→ PROBLEM REQUIREMENTS
Please restate, word for word, the lines below that begin at the one with "option. The default" and end at the one with "instead side-effect some". Leave out all other lines.

---------- STUDY MATERIAL ----------

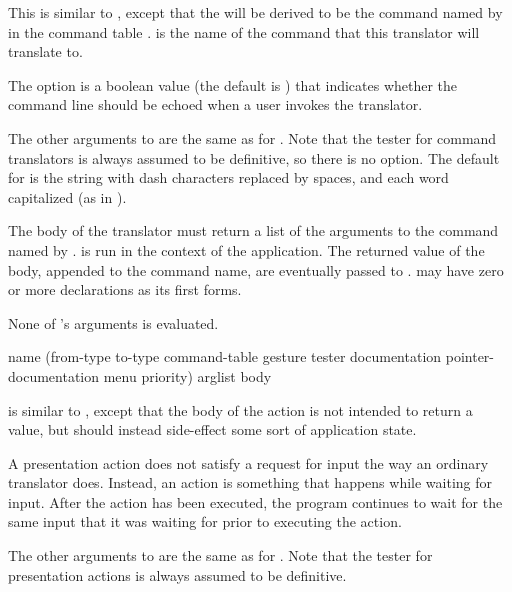 This is similar to , except that the
 will be derived to be the command named by  in
the command table .   is the name of the
command that this translator will translate to.

The  option is a boolean value (the default is ) that
indicates whether the command line should be echoed when a user invokes the
translator.

The other arguments to  are the
same as for .  Note that the tester for
command translators is always assumed to be definitive, so there is no
 option. The default for  is
the string  with dash characters replaced by spaces, and each
word capitalized (as in ).

The body of the translator must return a list of the arguments to the command
named by .   is run in the context of the
application.  The returned value of the body, appended to the command name, are
eventually passed to .   may have zero or
more declarations as its first forms.

None of 's arguments is evaluated.


 {name 
                                        (from-type to-type command-table 
                                         \key gesture tester
                                              documentation pointer-documentation
                                              menu priority)
                                        arglist
                                        \body body}

 is similar to ,
except that the body of the action is not intended to return a value, but should
instead side-effect some sort of application state.

A presentation action does not satisfy a request for input the way an ordinary
translator does.  Instead, an action is something that happens while waiting for
input.  After the action has been executed, the program continues to wait for
the same input that it was waiting for prior to executing the action.

The other arguments to  are the same as for
.  Note that the tester for presentation
actions is always assumed to be definitive.

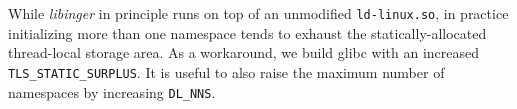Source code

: While \textit{libinger} in principle runs on top of an unmodified
\texttt{ld-linux.so}, in
practice initializing more than one namespace tends to exhaust the
statically-allocated thread-local storage area.  As a workaround, we build
glibc with an increased \texttt{TLS\_STATIC\_SURPLUS}.  It is useful to also raise
the maximum number of namespaces by increasing \texttt{DL\_NNS}.
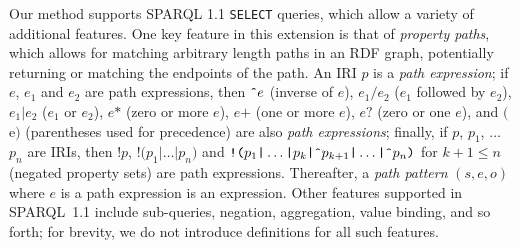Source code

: \documentclass[runningheads]{llncs}
\begin{document}
Our method supports SPARQL 1.1 \texttt{SELECT} queries, which allow a variety of additional features. One key feature in this extension is that of \textit{property paths}, which allows for matching arbitrary length paths in an RDF graph, potentially returning or matching the endpoints of the path. An IRI $p$ is a \emph{path expression}; if $e$, $e_1$ and $e_2$ are path expressions, then $\texttt{\^{}}e$ (inverse of $e$), $e_1 \texttt{/} e_2$ ($e_1$ followed by $e_2$), $e_1 \texttt{|} e_2$ ($e_1$ or $e_2$), $e\texttt{*}$ (zero or more $e$), $e\texttt{+}$ (one or more $e$), $e\texttt{?}$ (zero or one $e$), and $\texttt{(}$e$\texttt{)}$ (parentheses used for precedence) are also \textit{path expressions}; finally, if $p$, $p_1$, $\ldots$ $p_n$ are IRIs, then $\texttt{!}p$, $\texttt{!}\texttt{(}p_1 \texttt{|} \ldots \texttt{|} p_n\texttt{)}$ and $\texttt{!}\texttt{(}p_1 \texttt{|} \ldots \texttt{|} p_k \texttt{|}  \texttt{{\^{}}}p_{k+1} \texttt{|} \ldots \texttt{|} \texttt{{\^{}}}p_n\texttt{)}$ for $k+1 \leq n$ (negated property sets) are path expressions. Thereafter, a \textit{path pattern} $(s,e,o)$ where $e$ is a path expression is an expression. Other features supported in SPARQL~1.1 include sub-queries, negation, aggregation, value binding, and so forth; for brevity, we do not introduce definitions for all such features.


%		
%		
%		
%		
%		
%		
%		
%		
%		
%
%	
%	
%	
\end{document}
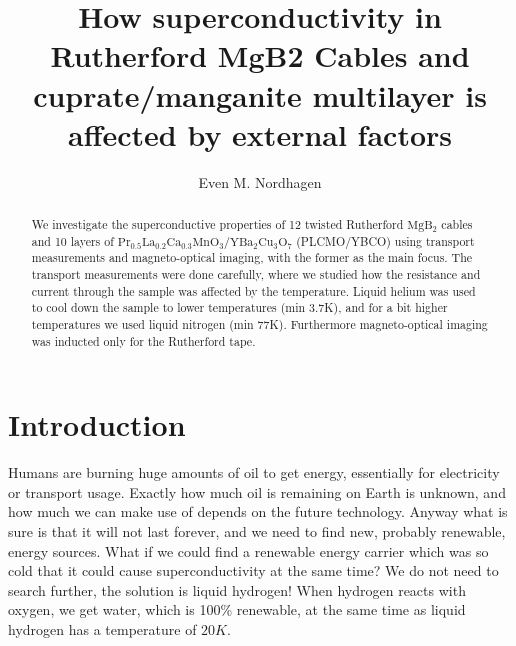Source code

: \documentclass{comjnl}
\newcommand*\chem[1]{\ensuremath{\mathrm{#1}}}
\begin{document}
\title[Superconductivity in Rutherford MgB2 Cables and cuprate/manganite multilayer]{How superconductivity in Rutherford MgB2 Cables and cuprate/manganite multilayer is affected by external factors}
\author{Even M. Nordhagen}
 

 




\begin{abstract}
We investigate the superconductive properties of 12 twisted Rutherford \chem{MgB_2} cables and 10 layers of \chem{Pr_{0.5}La_{0.2}Ca_{0.3}MnO_3/YBa_2Cu_3O_7} (PLCMO/YBCO) using transport measurements and magneto-optical imaging, with the former as the main focus. The transport measurements were done carefully, where we studied how the resistance and current through the sample was affected by the temperature. Liquid helium was used to cool down the sample to lower temperatures (min 3.7K), and for a bit higher temperatures we used liquid nitrogen (min 77K).  Furthermore magneto-optical imaging was inducted only for the Rutherford tape.
\end{abstract}

\maketitle


\section{Introduction}
Humans are burning huge amounts of oil to get energy, essentially for electricity or transport usage. Exactly how much oil is remaining on Earth is unknown, and how much we can make use of depends on the future technology. Anyway what is sure is that it will not last forever, and we need to find new, probably renewable, energy sources. What if we could find a renewable energy carrier which was so cold that it could cause superconductivity at the same time? We do not need to search further, the solution is liquid hydrogen! When hydrogen reacts with oxygen, we get water, which is 100\% renewable, at the same time as liquid hydrogen has a temperature of $20K$.
\end{document}
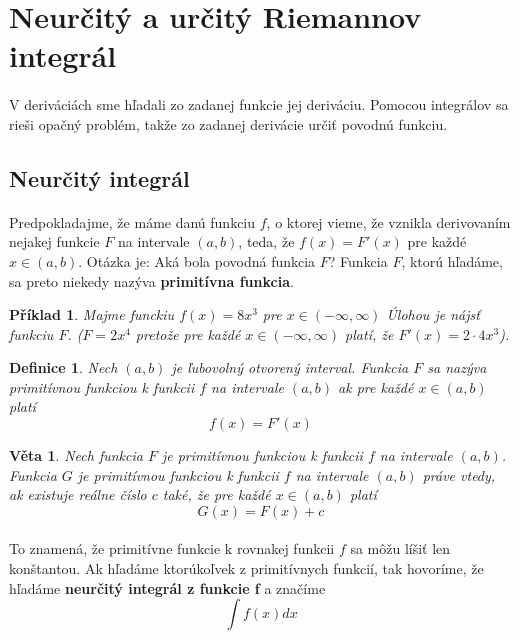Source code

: \documentclass[12pt,a4paper]{article}
\newtheorem{definition}{Definice}
\newtheorem{sentence}{Věta}
\newtheorem{example}{Příklad}
\begin{document}
\section{Neurčitý a určitý Riemannov integrál}
\paragraph{}
V deriváciách sme hľadali zo zadanej funkcie jej deriváciu. Pomocou integrálov sa rieši opačný problém, takže zo zadanej derivácie určiť povodnú funkciu.

\subsection{Neurčitý integrál}
\paragraph{}
Predpokladajme, že máme danú funkciu $f$, o ktorej vieme, že vznikla derivovaním nejakej funkcie $F$ na intervale $(a, b)$, teda, že $f(x) =F'(x)$ pre každé $x \in (a, b)$. Otázka je: Aká bola povodná funkcia $F$? Funkcia $F$, ktorú hľadáme, sa preto niekedy nazýva \textbf{primitívna funkcia}.

\begin{example}
	Majme funckiu $f(x)=8x^{3}$ pre $x\in (-\infty , \infty)$ Úlohou je nájsť funkciu $F$. ($F=2x^{4}$ pretože pre každé $x\in (-\infty , \infty)$ platí, že $F'(x)=2\cdot 4x^{3}$). 
\end{example}

\begin{definition}
	Nech $(a, b)$ je ľubovolný otvorený interval. Funkcia $F$ sa nazýva primitívnou funkciou k funkcii $f$ na intervale $(a, b)$ ak pre každé $x \in (a, b)$ platí$$f(x)=F'(x)$$
\end{definition}

\begin{sentence}
	Nech funkcia $F$ je primitívnou funkciou k funkcii $f$ na intervale $(a, b)$. Funkcia $G$ je primitívnou funkciou k funkcii $f$ na intervale $(a, b)$ práve vtedy, ak existuje reálne číslo $c$ také, že pre každé $x\in (a, b)$ platí $$G(x)=F(x)+c$$
\end{sentence}

\paragraph{}
To znamená, že primitívne funkcie k rovnakej funkcii $f$ sa môžu líšiť len konštantou. Ak hľadáme ktorúkoľvek z primitívnych funkcií, tak hovoríme, že hľadáme \textbf{neurčitý integrál z funkcie f} a značíme $$\int f(x)dx$$
\end{document}

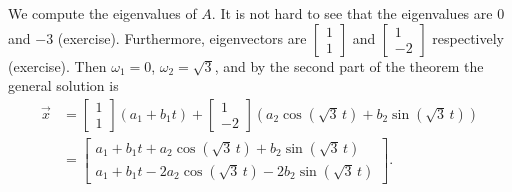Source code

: \begin{example}
We compute the eigenvalues of $A$.  It is not hard to see that the eigenvalues
are 0 and $-3$ (exercise).  Furthermore,
eigenvectors are
$\left[ \begin{smallmatrix} 1 \\ 1 \end{smallmatrix} \right]$ and
$\left[ \begin{smallmatrix} 1 \\ -2 \end{smallmatrix} \right]$ respectively
(exercise). 
Then
$\omega_1 = 0$,
$\omega_2 = \sqrt{3}$, and by the second part of the theorem
the general solution is
\begin{equation*}
\begin{split}
\vec{x} & = 
\begin{bmatrix} 1 \\ 1 \end{bmatrix}
\left( a_1 + b_1 t \right) 
+
\begin{bmatrix} 1 \\ -2 \end{bmatrix}
\left( a_2 \cos ( \sqrt{3} \, t) + b_2 \sin ( \sqrt{3} \, t ) \right)
\\
& =
\begin{bmatrix}
a_1 + b_1 t + a_2 \cos ( \sqrt{3} \, t ) + b_2 \sin ( \sqrt{3} \, t
) \\
a_1 + b_1 t - 2 a_2 \cos ( \sqrt{3} \, t ) - 2 b_2 \sin ( \sqrt{3}
\, t ) 
\end{bmatrix} .
\end{split}
\end{equation*}


\end{example}
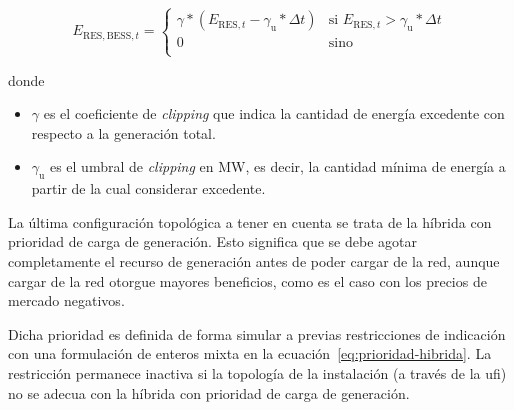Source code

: \begin{samepage}

  \begin{equation}%
    \label{eq:clipping}
    E_{\text{RES}, \text{BESS}, t} =
    \begin{cases}
      \gamma * (E_{\text{RES}, t} - \gamma_{\text{u}} * \Delta t) & \text{si } E_{\text{RES}, t} > \gamma_{\text{u}} * \Delta t \\
      0                                                           & \text{sino}                                                 \\
    \end{cases}
  \end{equation}

  donde

  \begin{itemize}

    \item \( \gamma \) es el coeficiente de \textit{clipping} que indica la cantidad de energía excedente con respecto a la generación total.

    \item \( \gamma_{\text{u}} \) es el umbral de \textit{clipping} en \si{\mega\watt}, es decir, la cantidad mínima de energía a partir de la cual considerar excedente.

  \end{itemize}

\end{samepage}

La última configuración topológica a tener en cuenta se trata de la híbrida con prioridad de carga de generación. Esto significa que se debe agotar completamente el recurso de generación antes de poder cargar de la red, aunque cargar de la red otorgue mayores beneficios, como es el caso con los precios de mercado negativos.

Dicha prioridad es definida de forma simular a previas restricciones de indicación con una formulación de enteros mixta en la ecuación~\ref{eq:prioridad-hibrida}. La restricción permanece inactiva si la topología de la instalación (a través de la \gls{ufi}) no se adecua con la híbrida con prioridad de carga de generación.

----------

→ SOLUTION TO THIS TASK
 option. The default for  is
the string  with dash characters replaced by spaces, and each
word capitalized (as in ).

The body of the translator must return a list of the arguments to the command
named by .   is run in the context of the
application.  The returned value of the body, appended to the command name, are
eventually passed to .   may have zero or
more declarations as its first forms.

None of 's arguments is evaluated.


 {name 
                                        (from-type to-type command-table 
                                         \key gesture tester
                                              documentation pointer-documentation
                                              menu priority)
                                        arglist
                                        \body body}

 is similar to ,
except that the body of the action is not intended to return a value, but should
instead side-effect some sort of application state.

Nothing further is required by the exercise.